## [Exercise]
Look for the line that has "- **Problem-Solution Fit" in the material below; please repeat it and every line after it, exactly, up to and including the line that has "### Client Conversion Multiplication", and nothing else.

## [The data]
● ● ● ●

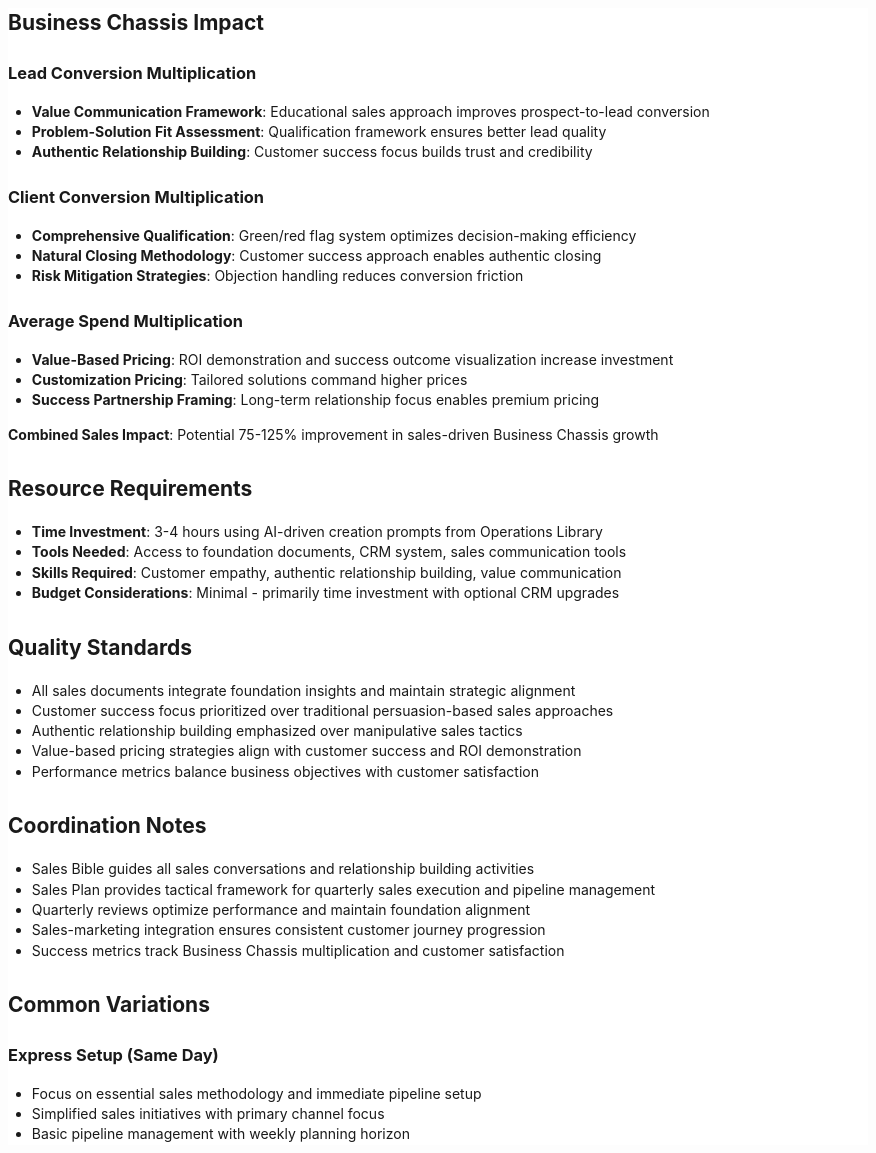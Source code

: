 ## Business Chassis Impact

### Lead Conversion Multiplication
- **Value Communication Framework**: Educational sales approach improves prospect-to-lead conversion
- **Problem-Solution Fit Assessment**: Qualification framework ensures better lead quality
- **Authentic Relationship Building**: Customer success focus builds trust and credibility

### Client Conversion Multiplication  
- **Comprehensive Qualification**: Green/red flag system optimizes decision-making efficiency
- **Natural Closing Methodology**: Customer success approach enables authentic closing
- **Risk Mitigation Strategies**: Objection handling reduces conversion friction

### Average Spend Multiplication
- **Value-Based Pricing**: ROI demonstration and success outcome visualization increase investment
- **Customization Pricing**: Tailored solutions command higher prices
- **Success Partnership Framing**: Long-term relationship focus enables premium pricing

**Combined Sales Impact**: Potential 75-125% improvement in sales-driven Business Chassis growth

## Resource Requirements

- **Time Investment**: 3-4 hours using AI-driven creation prompts from Operations Library
- **Tools Needed**: Access to foundation documents, CRM system, sales communication tools
- **Skills Required**: Customer empathy, authentic relationship building, value communication
- **Budget Considerations**: Minimal - primarily time investment with optional CRM upgrades

## Quality Standards

- All sales documents integrate foundation insights and maintain strategic alignment
- Customer success focus prioritized over traditional persuasion-based sales approaches
- Authentic relationship building emphasized over manipulative sales tactics
- Value-based pricing strategies align with customer success and ROI demonstration
- Performance metrics balance business objectives with customer satisfaction

## Coordination Notes

- Sales Bible guides all sales conversations and relationship building activities
- Sales Plan provides tactical framework for quarterly sales execution and pipeline management
- Quarterly reviews optimize performance and maintain foundation alignment
- Sales-marketing integration ensures consistent customer journey progression
- Success metrics track Business Chassis multiplication and customer satisfaction

## Common Variations

### Express Setup (Same Day)
- Focus on essential sales methodology and immediate pipeline setup
- Simplified sales initiatives with primary channel focus
- Basic pipeline management with weekly planning horizon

● ● ● ●

## [Reply]
- **Problem-Solution Fit Assessment**: Qualification framework ensures better lead quality
- **Authentic Relationship Building**: Customer success focus builds trust and credibility

### Client Conversion Multiplication  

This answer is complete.